ME koszykarek: Turczynki w półfinale

ME koszykarek: Turczynki w półfinale

Dodano:   /  Zmieniono: 
Turcja pokonała w Łodzi Czarnogórę 56:44 (11:16, 13:11, 17:6, 15:11) i awansowała jako trzecia drużyna - po Rosji i Czechach - do półfinału mistrzostw Europy koszykarek. Turczynki zapewniły sobie tym samym co najmniej prawo startu w dodatkowym turnieju kwalifikacyjnym do igrzysk olimpijskich w Londynie. To największy sukces w historii żeńskiego basketu w Turcji. Czarnogóra, która poniosła pierwszą porażkę w mistrzostwach, walczyć będzie o miejsca 5-8.
Obydwie drużyny postawiły twarde warunki w obronie. Czarnogórzanki miały przewagę pod koszami (wygrały walkę pod tablicami 41:30), ale rywalki znakomicie trafiały za trzy punkty i wykazały się większą konsekwencją oraz grą w defensywie. Po czterech minutach Czarnogóra wygrywała 10:5, ale Turczynki konsekwentnie realizowały plan trenera Ceyhyna Yildizoglu. Po serii rzutów zza linii 6,75 m Birsel Vardarli doprowadziły do remisu 18:18 w 12 min. Minimalną przewagę Czarnogórzanki utrzymały do końca tej kwarty (27:24).

Podopieczne trenera Miodraga Baletica w trzeciej kwarcie nie mogły znaleźć swego rytmu z meczów grupowych, w których wygrywały spotkanie za spotkaniem, pozostawiając w pokonanym polu nawet obrońcę tytułu Francję. Twarda obrona rywalek zmuszała je do popełniania błędów w ataku i oddawania niecelnych rzutów. Turczynki grały jak w transie. Ich kontrataki i zagrania pod kosz do naturalizowanej Amerykanki Nevin Nevlin oraz środkowej Nevriye Yilmaz były kluczem do uzyskania wysokiej - jak na przebieg spotkania - przewagi. Po 30 minutach Turcja prowadziła 41:33, a kwartę wygrała 17:6.

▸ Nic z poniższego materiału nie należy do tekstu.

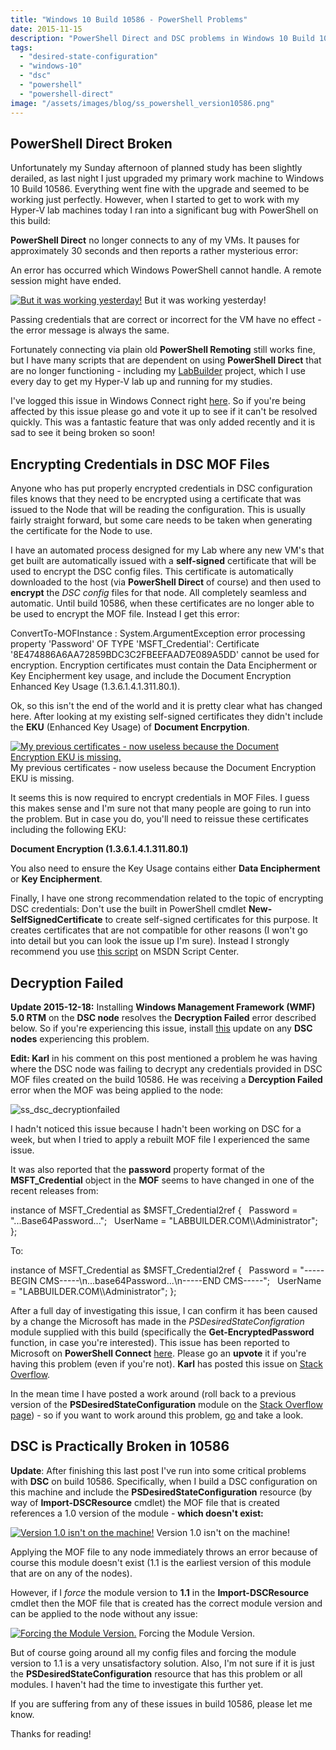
 ```yaml
---
title: "Windows 10 Build 10586 - PowerShell Problems"
date: 2015-11-15
description: "PowerShell Direct and DSC problems in Windows 10 Build 10586."
tags:
  - "desired-state-configuration"
  - "windows-10"
  - "dsc"
  - "powershell"
  - "powershell-direct"
image: "/assets/images/blog/ss_powershell_version10586.png"
---
```


## PowerShell Direct Broken

Unfortunately my Sunday afternoon of planned study has been slightly derailed, as last night I just upgraded my primary work machine to Windows 10 Build 10586. Everything went fine with the upgrade and seemed to be working just perfectly. However, when I started to get to work with my Hyper-V lab machines today I ran into a significant bug with PowerShell on this build:

**PowerShell Direct** no longer connects to any of my VMs. It pauses for approximately 30 seconds and then reports a rather mysterious error:

An error has occurred which Windows PowerShell cannot handle. A remote session might have ended.

[![But it was working yesterday!](/assets/images/blog/ss_powershelldirect_errormessage.png)](/assets/images/blog/ss_powershelldirect_errormessage.png)
But it was working yesterday!

Passing credentials that are correct or incorrect for the VM have no effect - the error message is always the same.

Fortunately connecting via plain old **PowerShell Remoting** still works fine, but I have many scripts that are dependent on using **PowerShell Direct** that are no longer functioning - including my [LabBuilder](https://github.com/PlagueHO/LabBuilder) project, which I use every day to get my Hyper-V lab up and running for my studies.

I've logged this issue in Windows Connect right [here](https://connect.microsoft.com/PowerShell/Feedback/Details/2018831). So if you're being affected by this issue please go and vote it up to see if it can't be resolved quickly. This was a fantastic feature that was only added recently and it is sad to see it being broken so soon!

## Encrypting Credentials in DSC MOF Files

Anyone who has put properly encrypted credentials in DSC configuration files knows that they need to be encrypted using a certificate that was issued to the Node that will be reading the configuration. This is usually fairly straight forward, but some care needs to be taken when generating the certificate for the Node to use.

I have an automated process designed for my Lab where any new VM's that get built are automatically issued with a **self-signed** certificate that will be used to encrypt the DSC config files. This certificate is automatically downloaded to the host (via **PowerShell Direct** of course) and then used to **encrypt** the _DSC config_ files for that node. All completely seamless and automatic. Until build 10586, when these certificates are no longer able to be used to encrypt the MOF file. Instead I get this error:

ConvertTo-MOFInstance : System.ArgumentException error processing property 'Password' OF TYPE 'MSFT\_Credential': Certificate '8E474886A6AA72859BDC3C2FBEEFAAD7E089A5DD' cannot be used for encryption. Encryption certificates
must contain the Data Encipherment or Key Encipherment key usage, and include the Document Encryption Enhanced Key Usage (1.3.6.1.4.1.311.80.1).

Ok, so this isn't the end of the world and it is pretty clear what has changed here. After looking at my existing self-signed certificates they didn't include the **EKU** (Enhanced Key Usage) of **Document Encrpytion**.

[![My previous certificates - now useless because the Document Encryption EKU is missing.](/assets/images/blog/ss_certificate_selfsignedbad.png)](/assets/images/blog/ss_certificate_selfsignedbad.png)
My previous certificates - now useless because the Document Encryption EKU is missing.

It seems this is now required to encrypt credentials in MOF Files. I guess this makes sense and I'm sure not that many people are going to run into the problem. But in case you do, you'll need to reissue these certificates including the following EKU:

**Document Encryption (1.3.6.1.4.1.311.80.1)**

You also need to ensure the Key Usage contains either **Data Encipherment** or **Key Encipherment**.

Finally, I have one strong recommendation related to the topic of encrypting DSC credentials: Don't use the built in PowerShell cmdlet **New-SelfSignedCertificate** to create self-signed certificates for this purpose. It creates certificates that are not compatible for other reasons (I won't go into detail but you can look the issue up I'm sure). Instead I strongly recommend you use [this script](https://gallery.technet.microsoft.com/scriptcenter/Self-signed-certificate-5920a7c6) on MSDN Script Center.

## Decryption Failed

**Update 2015-12-18:** Installing **Windows Management Framework (WMF) 5.0 RTM** on the **DSC node** resolves the **Decryption Failed** error described below. So if you're experiencing this issue, install [this](https://www.microsoft.com/en-us/download/details.aspx?id=50395) update on any **DSC nodes** experiencing this problem.

**Edit: Karl** in his comment on this post mentioned a problem he was having where the DSC node was failing to decrypt any credentials provided in DSC MOF files created on the build 10586. He was receiving a **Dercyption Failed** error when the MOF was being applied to the node:

![ss_dsc_decryptionfailed](/assets/images/blog/ss_dsc_decryptionfailed.png)

I hadn't noticed this issue because I hadn't been working on DSC for a week, but when I tried to apply a rebuilt MOF file I experienced the same issue.

It was also reported that the **password** property format of the **MSFT\_Credential** object in the **MOF** seems to have changed in one of the recent releases from:

instance of MSFT\_Credential as $MSFT\_Credential2ref
{
  Password = "...Base64Password...";
  UserName = "LABBUILDER.COM\\\\Administrator";
};

To:

instance of MSFT\_Credential as $MSFT\_Credential2ref
{
  Password = "-----BEGIN CMS-----\\n...base64Password...\\n-----END CMS-----";
  UserName = "LABBUILDER.COM\\\\Administrator";
};

After a full day of investigating this issue, I can confirm it has been caused by a change the Microsoft has made in the _PSDesiredStateConfigration_ module supplied with this build (specifically the **Get-EncryptedPassword** function, in case you're interested). This issue has been reported to Microsoft on **PowerShell Connect** [here](https://connect.microsoft.com/PowerShell/Feedback/Details/2080033). Please go an **upvote** it if you're having this problem (even if you're not). **Karl** has posted this issue on [Stack Overflow](http://stackoverflow.com/questions/34006865/dsc-problems-with-credentials-and-build-10586).

In the mean time I have posted a work around (roll back to a previous version of the **PSDesiredStateConfiguration** module on the [Stack Overflow page](http://stackoverflow.com/questions/34006865/dsc-problems-with-credentials-and-build-10586)) - so if you want to work around this problem, [go](http://stackoverflow.com/questions/34006865/dsc-problems-with-credentials-and-build-10586) and take a look.

## DSC is Practically Broken in 10586

**Update**: After finishing this last post I've run into some critical problems with **DSC** on build 10586. Specifically, when I build a DSC configuration on this machine and include the **PSDesiredStateConfiguration** resource (by way of **Import-DSCResource** cmdlet) the MOF file that is created references a 1.0 version of the module - **which doesn't exist:**

[![Version 1.0 isn't on the machine!](/assets/images/blog/ss_dsc_badmofversion.png)](/assets/images/blog/ss_dsc_badmofversion.png)
Version 1.0 isn't on the machine!

Applying the MOF file to any node immediately throws an error because of course this module doesn't exist (1.1 is the earliest version of this module that are on any of the nodes).

However, if I _force_ the module version to **1.1** in the **Import-DSCResource** cmdlet then the MOF file that is created has the correct module version and can be applied to the node without any issue:

[![Forcing the Module Version.](/assets/images/blog/ss_dsc_howtofixmoduleversion.png)](/assets/images/blog/ss_dsc_howtofixmoduleversion.png)
Forcing the Module Version.

But of course going around all my config files and forcing the module version to 1.1 is a very unsatisfactory solution. Also, I'm not sure if it is just the **PSDesiredStateConfiguration** resource that has this problem or all modules. I haven't had the time to investigate this further yet.

If you are suffering from any of these issues in build 10586, please let me know.

Thanks for reading!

W ostatniej części meczu Czarnogórzanki rzuciły się do odrabiania strat. Walczyły o każdą piłkę, metr parkietu, kilkukrotnie wymusiły na rywalkach faule ofensywne, ale w ataku nie potrafiły się przebić się przez las rąk Turczynek. W 35. minucie po koszu Nevlin Turcja objęła prowadzenie 48:36. 100 sekund później najlepsza na parkiecie Saziye Ivegin trafiła po raz czwarty w meczu zza linii 6,75 m (53:38), czym przypieczętowała sukces swojej drużyny. Po końcowej syrenie zawodniczki Czarnogóry miały łzy w oczach, a jedna z liderek Jelena Dubljevic płacząc zasłaniała twarz koszulką.

Turcja - Czarnogóra 56:44

Turcja - Saziye Ivegin 14, Birsel Vardarli 13, Nevin Kristen Nevlin 11, Nevriye Yilmaz 9, Emine Tugba Palazoglu 6, Bahar Caglar 2, Isil Alben 1, Yasemin Horasan 0, Seda Erdogan 0, Gulsah Akkaya 0;

Czarnogóra - Anna De Forge 11, Ana Turcinovic 10, Iva Perovanovic 9, Jelena Skerovic 6, Jelena Dubljevic 6, Milka Bjelica 2, Natasa Popovic 0.